- [Work required]:
Within the records, which lines hold the string "condition"? Report each one by copying it.

(Stored data entries)
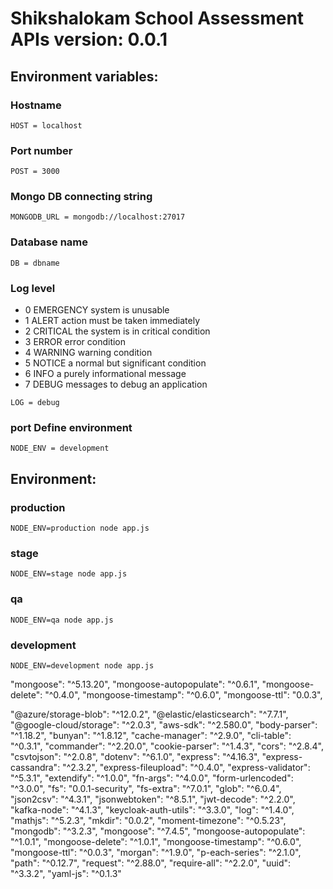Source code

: # Shikshalokam School Assessment APIs version: 0.0.1

## Environment variables:

### Hostname

```
HOST = localhost
```

### Port number

```
POST = 3000
```

### Mongo DB connecting string

```
MONGODB_URL = mongodb://localhost:27017
```

### Database name

```
DB = dbname
```

### Log level

- 0 EMERGENCY system is unusable
- 1 ALERT action must be taken immediately
- 2 CRITICAL the system is in critical condition
- 3 ERROR error condition
- 4 WARNING warning condition
- 5 NOTICE a normal but significant condition
- 6 INFO a purely informational message
- 7 DEBUG messages to debug an application

```
LOG = debug
```

### port Define environment

```
NODE_ENV = development
```

## Environment:

### production

```
NODE_ENV=production node app.js
```

### stage

```
NODE_ENV=stage node app.js
```

### qa

```
NODE_ENV=qa node app.js
```

### development

```
NODE_ENV=development node app.js
```

"mongoose": "^5.13.20",
"mongoose-autopopulate": "^0.6.1",
"mongoose-delete": "^0.4.0",
"mongoose-timestamp": "^0.6.0",
"mongoose-ttl": "0.0.3",

"@azure/storage-blob": "^12.0.2",
"@elastic/elasticsearch": "^7.7.1",
"@google-cloud/storage": "^2.0.3",
"aws-sdk": "^2.580.0",
"body-parser": "^1.18.2",
"bunyan": "^1.8.12",
"cache-manager": "^2.9.0",
"cli-table": "^0.3.1",
"commander": "^2.20.0",
"cookie-parser": "^1.4.3",
"cors": "^2.8.4",
"csvtojson": "^2.0.8",
"dotenv": "^6.1.0",
"express": "^4.16.3",
"express-cassandra": "^2.3.2",
"express-fileupload": "^0.4.0",
"express-validator": "^5.3.1",
"extendify": "^1.0.0",
"fn-args": "^4.0.0",
"form-urlencoded": "^3.0.0",
"fs": "0.0.1-security",
"fs-extra": "^7.0.1",
"glob": "^6.0.4",
"json2csv": "^4.3.1",
"jsonwebtoken": "^8.5.1",
"jwt-decode": "^2.2.0",
"kafka-node": "^4.1.3",
"keycloak-auth-utils": "^3.3.0",
"log": "^1.4.0",
"mathjs": "^5.2.3",
"mkdir": "0.0.2",
"moment-timezone": "^0.5.23",
"mongodb": "^3.2.3",
"mongoose": "^7.4.5",
"mongoose-autopopulate": "^1.0.1",
"mongoose-delete": "^1.0.1",
"mongoose-timestamp": "^0.6.0",
"mongoose-ttl": "^0.0.3",
"morgan": "^1.9.0",
"p-each-series": "^2.1.0",
"path": "^0.12.7",
"request": "^2.88.0",
"require-all": "^2.2.0",
"uuid": "^3.3.2",
"yaml-js": "^0.1.3"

- [Exercise answer]:
- 2 CRITICAL the system is in critical condition
- 3 ERROR error condition
- 4 WARNING warning condition
- 5 NOTICE a normal but significant condition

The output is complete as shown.